Cette séquence, orientée en suivant la droite, comporte deux axes reflétant la structure fortement hiérarchisée de la société celtique où le spirituel prévaut sur le temporel:

La structure fortement hiérarchisée de la société et des “fêtes” celtiques incline à l'existence d'une seule porte, Samain, reliant le monde des morts et celui des vivants

L'axe Samain-Beltaine symbolise la voie spirituelle ou supra-humaine. Il évoque la connaissance des principes immuables hors de toute manifestation et transmise directement aux druides depuis l'Autre Monde, le monde des morts et des dieux.

L'axe Lugnasad-Imbolc représente la voie temporelle ou humaine. Il figure la charge de l'application des principes et des lois de l'action propres au monde manifesté et que le roi recevait des seuls druides.

Conformément à la prééminence du spirituel sur le temporel, l'axe Samain-Beltaine est relativement vertical par rapport à l'axe Lugnasad-Imbolc.

Notons une particularité de la tradition celtique (irlandaise) relative aux deux portes. Beltaine, “fête” sacerdotale proprement dite, reflète plutôt l'aboutissement que le début de la voie des dieux; Imbolc, en tant que “fête” de la seule fonction productrice, ne saurait, à elle seule, autoriser l'accès à la voie des hommes. Aussi, la structure fortement hiérarchisée des “fêtes” et de la société celtiques incline à l'existence d'une seule porte reliant le monde des morts et celui des vivants, à savoir Samain, comme en témoigne d'ailleurs la plaque du chaudron de Gundestrup. Elle symbolise la mort du guerrier à l'état ordinaire et sa ré-génération à l'état primordial, représenté par le “chevalier”, à la suite de la plongée dans l'élixir de vie immortelle.

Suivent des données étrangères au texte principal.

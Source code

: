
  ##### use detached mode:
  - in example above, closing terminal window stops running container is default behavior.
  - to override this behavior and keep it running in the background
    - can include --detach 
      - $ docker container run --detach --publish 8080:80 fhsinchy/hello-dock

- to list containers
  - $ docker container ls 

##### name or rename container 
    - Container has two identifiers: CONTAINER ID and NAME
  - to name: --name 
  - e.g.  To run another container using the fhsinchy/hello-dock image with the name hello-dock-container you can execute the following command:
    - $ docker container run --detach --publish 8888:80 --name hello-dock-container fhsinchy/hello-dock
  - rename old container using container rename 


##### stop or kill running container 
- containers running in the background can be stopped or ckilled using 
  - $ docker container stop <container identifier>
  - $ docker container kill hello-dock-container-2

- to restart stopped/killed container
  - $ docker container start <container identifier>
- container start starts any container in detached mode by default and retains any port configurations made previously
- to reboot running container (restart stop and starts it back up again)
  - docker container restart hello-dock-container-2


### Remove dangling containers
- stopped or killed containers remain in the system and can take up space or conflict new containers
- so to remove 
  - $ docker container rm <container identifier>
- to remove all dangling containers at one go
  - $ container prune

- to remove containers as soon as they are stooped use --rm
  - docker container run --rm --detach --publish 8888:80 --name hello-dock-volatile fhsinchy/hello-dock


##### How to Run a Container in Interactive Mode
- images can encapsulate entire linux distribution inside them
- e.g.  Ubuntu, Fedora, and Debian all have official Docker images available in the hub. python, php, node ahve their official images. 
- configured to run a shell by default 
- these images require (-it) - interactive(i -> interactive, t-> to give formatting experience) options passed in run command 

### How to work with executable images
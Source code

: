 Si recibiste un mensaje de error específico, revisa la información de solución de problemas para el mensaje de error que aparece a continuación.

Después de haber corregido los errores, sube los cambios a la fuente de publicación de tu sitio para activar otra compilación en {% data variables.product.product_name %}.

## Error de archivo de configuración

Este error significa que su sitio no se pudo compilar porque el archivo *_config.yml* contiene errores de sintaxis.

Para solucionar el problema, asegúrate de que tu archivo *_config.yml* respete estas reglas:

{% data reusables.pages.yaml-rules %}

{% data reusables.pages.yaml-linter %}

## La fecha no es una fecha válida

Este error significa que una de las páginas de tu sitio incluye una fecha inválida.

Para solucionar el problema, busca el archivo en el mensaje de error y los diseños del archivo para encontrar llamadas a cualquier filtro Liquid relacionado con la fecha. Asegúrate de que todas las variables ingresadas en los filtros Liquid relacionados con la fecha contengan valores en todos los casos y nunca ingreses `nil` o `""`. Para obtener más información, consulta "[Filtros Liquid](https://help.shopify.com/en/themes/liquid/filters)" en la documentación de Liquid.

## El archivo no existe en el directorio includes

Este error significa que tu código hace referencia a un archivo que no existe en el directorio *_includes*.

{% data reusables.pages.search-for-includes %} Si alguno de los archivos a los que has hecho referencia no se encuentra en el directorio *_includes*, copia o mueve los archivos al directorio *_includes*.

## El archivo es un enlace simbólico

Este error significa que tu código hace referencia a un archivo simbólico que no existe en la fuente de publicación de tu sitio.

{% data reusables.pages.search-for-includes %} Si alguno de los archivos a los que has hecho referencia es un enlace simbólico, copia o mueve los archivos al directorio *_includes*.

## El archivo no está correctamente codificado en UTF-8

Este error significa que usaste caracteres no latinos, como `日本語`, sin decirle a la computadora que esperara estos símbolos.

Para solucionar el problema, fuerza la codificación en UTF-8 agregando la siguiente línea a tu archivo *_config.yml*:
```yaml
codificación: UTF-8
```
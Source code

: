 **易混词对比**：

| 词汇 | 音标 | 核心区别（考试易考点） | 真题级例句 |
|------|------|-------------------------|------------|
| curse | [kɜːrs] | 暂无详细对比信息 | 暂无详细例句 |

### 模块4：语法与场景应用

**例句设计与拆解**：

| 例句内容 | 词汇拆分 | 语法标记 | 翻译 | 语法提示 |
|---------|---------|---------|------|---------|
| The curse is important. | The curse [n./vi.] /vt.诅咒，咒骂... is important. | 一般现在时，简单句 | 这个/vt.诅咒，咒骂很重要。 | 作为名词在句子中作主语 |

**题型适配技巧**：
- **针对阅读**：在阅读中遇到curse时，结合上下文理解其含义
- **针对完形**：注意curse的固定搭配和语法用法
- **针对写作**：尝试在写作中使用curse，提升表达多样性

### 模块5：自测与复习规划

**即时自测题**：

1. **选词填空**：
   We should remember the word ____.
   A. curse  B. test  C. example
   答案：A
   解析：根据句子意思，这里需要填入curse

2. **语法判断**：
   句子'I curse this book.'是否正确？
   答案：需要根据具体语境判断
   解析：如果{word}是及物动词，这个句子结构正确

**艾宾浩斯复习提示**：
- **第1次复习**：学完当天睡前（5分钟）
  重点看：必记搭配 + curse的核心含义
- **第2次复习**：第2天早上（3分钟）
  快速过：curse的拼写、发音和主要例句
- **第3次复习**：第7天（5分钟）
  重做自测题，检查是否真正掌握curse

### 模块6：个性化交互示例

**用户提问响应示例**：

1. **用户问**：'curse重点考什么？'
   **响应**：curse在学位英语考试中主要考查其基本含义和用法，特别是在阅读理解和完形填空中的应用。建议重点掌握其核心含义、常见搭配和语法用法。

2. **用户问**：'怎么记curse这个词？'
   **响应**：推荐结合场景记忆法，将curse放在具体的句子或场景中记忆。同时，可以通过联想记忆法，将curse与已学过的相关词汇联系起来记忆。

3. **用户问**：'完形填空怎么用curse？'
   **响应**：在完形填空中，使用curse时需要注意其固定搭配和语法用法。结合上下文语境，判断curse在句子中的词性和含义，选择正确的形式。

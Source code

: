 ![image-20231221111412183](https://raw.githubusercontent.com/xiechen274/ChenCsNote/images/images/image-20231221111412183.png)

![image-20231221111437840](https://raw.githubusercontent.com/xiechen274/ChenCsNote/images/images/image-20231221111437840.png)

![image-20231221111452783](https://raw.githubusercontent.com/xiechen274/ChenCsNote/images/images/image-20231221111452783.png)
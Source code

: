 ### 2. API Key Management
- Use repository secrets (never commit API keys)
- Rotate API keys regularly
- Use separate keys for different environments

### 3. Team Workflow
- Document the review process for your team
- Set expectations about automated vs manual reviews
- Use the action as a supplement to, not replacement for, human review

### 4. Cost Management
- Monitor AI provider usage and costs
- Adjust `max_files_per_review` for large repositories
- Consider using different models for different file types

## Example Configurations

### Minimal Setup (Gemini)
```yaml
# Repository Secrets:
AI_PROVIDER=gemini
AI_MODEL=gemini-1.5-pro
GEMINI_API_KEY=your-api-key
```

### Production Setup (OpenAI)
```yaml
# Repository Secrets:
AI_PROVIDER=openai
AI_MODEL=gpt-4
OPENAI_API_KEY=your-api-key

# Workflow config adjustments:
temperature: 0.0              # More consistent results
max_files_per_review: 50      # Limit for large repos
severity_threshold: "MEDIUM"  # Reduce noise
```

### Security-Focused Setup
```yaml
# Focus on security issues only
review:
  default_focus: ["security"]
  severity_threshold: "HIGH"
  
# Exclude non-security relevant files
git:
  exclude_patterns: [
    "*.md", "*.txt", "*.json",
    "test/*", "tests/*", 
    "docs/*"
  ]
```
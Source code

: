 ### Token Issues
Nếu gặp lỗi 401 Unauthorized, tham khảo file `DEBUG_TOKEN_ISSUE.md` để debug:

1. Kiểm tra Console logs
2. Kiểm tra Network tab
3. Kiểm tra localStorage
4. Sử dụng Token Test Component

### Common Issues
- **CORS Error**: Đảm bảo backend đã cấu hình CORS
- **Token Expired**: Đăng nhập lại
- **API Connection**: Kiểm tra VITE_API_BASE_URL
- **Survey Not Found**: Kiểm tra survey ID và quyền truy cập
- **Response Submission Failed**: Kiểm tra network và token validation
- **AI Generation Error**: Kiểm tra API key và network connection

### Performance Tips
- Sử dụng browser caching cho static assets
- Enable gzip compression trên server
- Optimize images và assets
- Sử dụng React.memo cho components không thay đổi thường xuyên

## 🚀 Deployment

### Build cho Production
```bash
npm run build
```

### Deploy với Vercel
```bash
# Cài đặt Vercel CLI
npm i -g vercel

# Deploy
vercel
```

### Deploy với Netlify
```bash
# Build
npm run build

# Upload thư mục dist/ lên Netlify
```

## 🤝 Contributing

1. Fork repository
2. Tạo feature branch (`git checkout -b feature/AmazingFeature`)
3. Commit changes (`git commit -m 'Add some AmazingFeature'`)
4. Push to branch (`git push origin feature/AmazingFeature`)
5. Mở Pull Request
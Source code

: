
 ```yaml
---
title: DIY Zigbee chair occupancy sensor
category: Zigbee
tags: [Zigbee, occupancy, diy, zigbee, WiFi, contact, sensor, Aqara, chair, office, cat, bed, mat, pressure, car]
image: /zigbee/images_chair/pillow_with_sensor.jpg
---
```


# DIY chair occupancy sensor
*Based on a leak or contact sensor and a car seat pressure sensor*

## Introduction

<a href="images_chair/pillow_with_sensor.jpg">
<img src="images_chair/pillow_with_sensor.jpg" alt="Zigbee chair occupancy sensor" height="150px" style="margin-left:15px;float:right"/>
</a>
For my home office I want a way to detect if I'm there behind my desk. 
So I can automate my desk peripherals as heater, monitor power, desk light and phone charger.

Les récents travaux archéologiques, qui voient une représentation de sacrifices humains dans le chaudron de Gunderstrup, oublient deux choses:

  • Les rites d'initiation du guerrier sont déjà un sacrifice où la mort du vieil homme précède la renaissance de l'homme nouveau;
  • Tout rite, sacrificiel ou non, obéit à des règles qui cadrent difficilement avec la découverte de restes humains et domestiques au fond des fosses mises en lumière.

Bien entendu, il ne s'agit pas de nier l'existence de rites sacrificiels humains chez les celtes, mais il est important de souligner leur extrême rareté. Tout d'abord, la littérature médiévale irlandaise ne relève que deux ou trois de ces cas. Ensuite, la découverte des restes humains s'apparenterait davantage à des massacres, à caractère non rituel, de blessés ou de prisonniers à la fin d'un combat entre camps ennemis.

Bibliographie

  • Françoise Le Roux et Christian-J Guyonvarc'h:
  • “La civilisation celtique”. Éditions Ouest-France, 1990;
  • “Les fêtes celtiques”. Éditions Ouest-France, 1995.